Due to the activities of vismodegib and sonidegib in BCCs, including Gorlin syndrome-associated tumors, a number of new HHI agents have been tested (reviewed in Jain et al. [29] and Villani et al. [30]). These include topical agents such as patigedib and agents directed against drug resistance mutations (taladegib, TAK441, and LEQ506). In addition, PD-1-directed monoclonal antibodies (cemiplimab) have shown significant clinical activity against sporadic basal cell cancers [31]. The role of these newer agents in the treatment of Gorlin patients is still being evaluated.

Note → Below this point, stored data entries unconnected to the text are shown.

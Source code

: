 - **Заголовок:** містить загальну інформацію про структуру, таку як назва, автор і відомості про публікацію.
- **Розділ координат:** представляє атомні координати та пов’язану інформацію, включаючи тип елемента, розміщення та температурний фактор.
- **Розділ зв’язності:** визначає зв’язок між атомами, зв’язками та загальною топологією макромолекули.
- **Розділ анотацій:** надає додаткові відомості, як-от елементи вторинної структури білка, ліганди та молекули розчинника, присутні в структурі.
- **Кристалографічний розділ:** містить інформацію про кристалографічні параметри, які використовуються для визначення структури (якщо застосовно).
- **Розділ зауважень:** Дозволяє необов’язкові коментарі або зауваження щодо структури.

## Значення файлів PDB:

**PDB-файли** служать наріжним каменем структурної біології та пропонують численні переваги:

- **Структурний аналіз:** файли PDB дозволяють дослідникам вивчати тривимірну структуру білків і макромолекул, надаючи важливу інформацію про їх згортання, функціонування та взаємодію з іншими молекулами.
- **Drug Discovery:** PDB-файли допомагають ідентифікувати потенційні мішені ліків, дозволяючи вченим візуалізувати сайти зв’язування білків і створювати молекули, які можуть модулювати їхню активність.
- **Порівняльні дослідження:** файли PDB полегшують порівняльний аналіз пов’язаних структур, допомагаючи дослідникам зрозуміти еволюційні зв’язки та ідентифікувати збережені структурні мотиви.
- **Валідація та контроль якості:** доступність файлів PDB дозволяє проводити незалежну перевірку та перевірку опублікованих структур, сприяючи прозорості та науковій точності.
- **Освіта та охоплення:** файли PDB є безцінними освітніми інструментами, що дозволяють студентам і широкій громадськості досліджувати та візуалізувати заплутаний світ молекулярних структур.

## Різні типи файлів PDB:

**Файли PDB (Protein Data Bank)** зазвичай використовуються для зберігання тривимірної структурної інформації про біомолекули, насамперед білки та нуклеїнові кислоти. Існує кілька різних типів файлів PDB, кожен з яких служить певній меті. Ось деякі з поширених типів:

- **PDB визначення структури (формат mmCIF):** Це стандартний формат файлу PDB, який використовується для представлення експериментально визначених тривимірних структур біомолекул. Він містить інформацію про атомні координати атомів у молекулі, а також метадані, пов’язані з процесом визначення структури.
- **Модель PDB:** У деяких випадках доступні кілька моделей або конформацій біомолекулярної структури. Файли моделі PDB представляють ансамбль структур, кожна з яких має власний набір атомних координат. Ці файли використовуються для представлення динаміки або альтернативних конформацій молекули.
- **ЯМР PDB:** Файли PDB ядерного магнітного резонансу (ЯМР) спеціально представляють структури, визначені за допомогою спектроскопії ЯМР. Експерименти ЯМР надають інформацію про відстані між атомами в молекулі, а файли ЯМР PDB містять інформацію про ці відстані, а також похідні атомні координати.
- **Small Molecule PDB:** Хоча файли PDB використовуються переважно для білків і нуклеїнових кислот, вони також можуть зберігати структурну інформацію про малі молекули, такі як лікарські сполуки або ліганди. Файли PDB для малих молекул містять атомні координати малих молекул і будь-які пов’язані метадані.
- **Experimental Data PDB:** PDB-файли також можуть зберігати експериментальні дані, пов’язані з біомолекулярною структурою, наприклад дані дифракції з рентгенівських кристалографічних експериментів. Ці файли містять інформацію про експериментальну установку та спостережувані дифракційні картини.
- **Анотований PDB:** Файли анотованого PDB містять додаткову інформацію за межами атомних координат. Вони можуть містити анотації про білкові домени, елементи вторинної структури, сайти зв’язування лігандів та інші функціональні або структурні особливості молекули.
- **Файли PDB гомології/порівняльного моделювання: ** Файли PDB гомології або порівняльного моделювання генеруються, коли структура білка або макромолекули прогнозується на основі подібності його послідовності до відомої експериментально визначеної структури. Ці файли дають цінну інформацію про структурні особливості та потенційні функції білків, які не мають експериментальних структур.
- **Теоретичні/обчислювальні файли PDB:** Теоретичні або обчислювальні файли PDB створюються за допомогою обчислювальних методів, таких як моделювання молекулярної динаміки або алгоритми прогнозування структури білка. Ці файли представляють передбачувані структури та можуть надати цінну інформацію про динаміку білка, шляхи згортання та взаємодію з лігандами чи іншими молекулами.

Preclinical studies have suggested that untreated BCCs demonstrate an “immunosuppressed tumor microenvironment (TME) when HH signaling is active (reviewed in Gambini et al. [32]). This can lead to accumulation of T-reg cells and increased expressions of immune checkpoint inhibitory molecules including programmed death (PD)-1/PD-ligand 1. Patient biopsies before and after 4 weeks of treatment with an HH inhibitor showed a significative change in the TME after therapy, characterized by the disruption of the immune privilege and the promotion of a local adaptive immune response. HHI therapy appeared to upregulate MHC class I expression and increase infiltrating immune cells (CD8+, CD4+, HLA-DR-class II+ mononuclear cells, and CD68+ macrophages) at the cancer site. An increased infiltration of tumors with T-regs was also observed, along with chemokine gene induction. Thus, improved anti-tumor immunity could potentially play a role in HHI treatment responses.

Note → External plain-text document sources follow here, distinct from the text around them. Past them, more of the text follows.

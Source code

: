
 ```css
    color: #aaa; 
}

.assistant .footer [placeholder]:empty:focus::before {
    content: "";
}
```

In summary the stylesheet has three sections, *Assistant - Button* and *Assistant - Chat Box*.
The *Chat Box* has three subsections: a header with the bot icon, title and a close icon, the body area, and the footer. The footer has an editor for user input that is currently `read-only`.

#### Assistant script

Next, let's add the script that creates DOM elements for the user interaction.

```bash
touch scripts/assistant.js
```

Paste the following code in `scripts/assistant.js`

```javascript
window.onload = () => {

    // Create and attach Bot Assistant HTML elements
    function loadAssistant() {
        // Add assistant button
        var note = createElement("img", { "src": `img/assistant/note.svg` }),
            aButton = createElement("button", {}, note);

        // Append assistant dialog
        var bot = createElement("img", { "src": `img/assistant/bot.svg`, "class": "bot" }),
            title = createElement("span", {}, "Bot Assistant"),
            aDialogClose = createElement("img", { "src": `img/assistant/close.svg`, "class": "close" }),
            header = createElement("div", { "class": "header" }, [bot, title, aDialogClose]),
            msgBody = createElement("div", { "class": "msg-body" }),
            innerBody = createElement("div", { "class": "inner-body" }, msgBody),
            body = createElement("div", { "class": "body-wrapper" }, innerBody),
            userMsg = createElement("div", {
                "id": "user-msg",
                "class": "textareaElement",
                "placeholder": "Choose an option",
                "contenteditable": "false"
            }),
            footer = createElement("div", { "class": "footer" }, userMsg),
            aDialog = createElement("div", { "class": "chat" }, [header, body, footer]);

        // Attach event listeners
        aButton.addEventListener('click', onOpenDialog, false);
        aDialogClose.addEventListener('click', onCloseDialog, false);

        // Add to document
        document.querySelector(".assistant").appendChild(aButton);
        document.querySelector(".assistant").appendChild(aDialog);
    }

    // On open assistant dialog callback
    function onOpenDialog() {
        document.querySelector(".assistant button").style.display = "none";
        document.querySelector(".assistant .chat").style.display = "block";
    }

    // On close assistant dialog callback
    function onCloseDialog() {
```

The limitations in the current study include the small sample size in a rare disorder and a relatively short duration of follow-up for three patients. We were limited in our ability to perform confirmatory genetic testing. There was significant variability between patients in the number of BCCs diagnosed prior to treatment. This could result in a lead-time bias. Additionally, there was potential ascertainment bias in determining the number of lesions prior to and during treatment. New lesions were identified from pathology reports or dermatology records. As is frequent with non-melanoma skin cancer, the lesions may have been excised or obliterated without biopsies being performed or without the pathology being evaluated. In addition, due to the lengthy period in which patients were at risk for BCC development, records were frequently not available for longer than 5–7 years. The patients in our series also frequently changed dermatologists, making it difficult to identify all prior biopsy records.

5. Conclusions

This study focused on the outcome of 10 patients with clinically defined Gorlin syndrome who were treated with oral HHIs. We examined the efficacy of HHIs in reducing BCCs, side effects, and increasing progression-free survival among this population. All 10 patients experienced a rapid onset of complete clinical response after only 3 months of treatment. Moreover, among the 10 patients, the number of newly developing BCCs was significantly decreased during HHI treatment compared to pretreatment (p = 0.0048), with 6 (60%) patients never experiencing a recurrence during ongoing HHI therapy. The duration of responses was quite lengthy if dosing adjustments were made to minimize toxicity. While four (40%) patients experienced a recurrence, three were able to undergo an additional limited resection(s), resulting in an additional protracted period of disease control with continuing HHI therapy. One patient developed generalized drug resistance and concomitant acute leukemia and did not respond to HHI rechallenge.

Future studies should continue to investigate HHI treatment outcomes among patients with Gorlin syndrome with a longer follow-up. The use of long-term HHI therapy to suppress new BCCs in Gorlin appears very promising. As eventual resistance may be due to resistance mutations [20], the development of additional HHI inhibitors that can overcome this form of resistance may also be helpful. The resection of potentially resistant lesions in patients with small numbers of progressive lesions is recommended, as this may extend the durability of benefit from HHI therapy.